§ WORK INSTRUCTION:
Look below for the line containing "- **Issue Date:** 03/31/2016"; write out that line and each one after it to the end, exactly, and nothing else.

(Extracted data entries)
==========

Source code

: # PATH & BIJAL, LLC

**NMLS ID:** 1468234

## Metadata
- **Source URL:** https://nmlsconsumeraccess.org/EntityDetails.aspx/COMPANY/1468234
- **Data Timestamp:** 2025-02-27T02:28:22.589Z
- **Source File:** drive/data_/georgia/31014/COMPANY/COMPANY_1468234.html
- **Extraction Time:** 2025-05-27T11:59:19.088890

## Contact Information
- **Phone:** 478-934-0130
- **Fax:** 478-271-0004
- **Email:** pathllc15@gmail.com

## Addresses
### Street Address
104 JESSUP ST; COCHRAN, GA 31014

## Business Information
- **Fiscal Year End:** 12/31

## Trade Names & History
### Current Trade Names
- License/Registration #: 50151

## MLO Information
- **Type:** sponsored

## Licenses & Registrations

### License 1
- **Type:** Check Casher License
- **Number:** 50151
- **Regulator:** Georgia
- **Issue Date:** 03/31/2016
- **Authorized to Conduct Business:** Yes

==========

§ ANSWER BOX:
- **Issue Date:** 03/31/2016
- **Authorized to Conduct Business:** Yes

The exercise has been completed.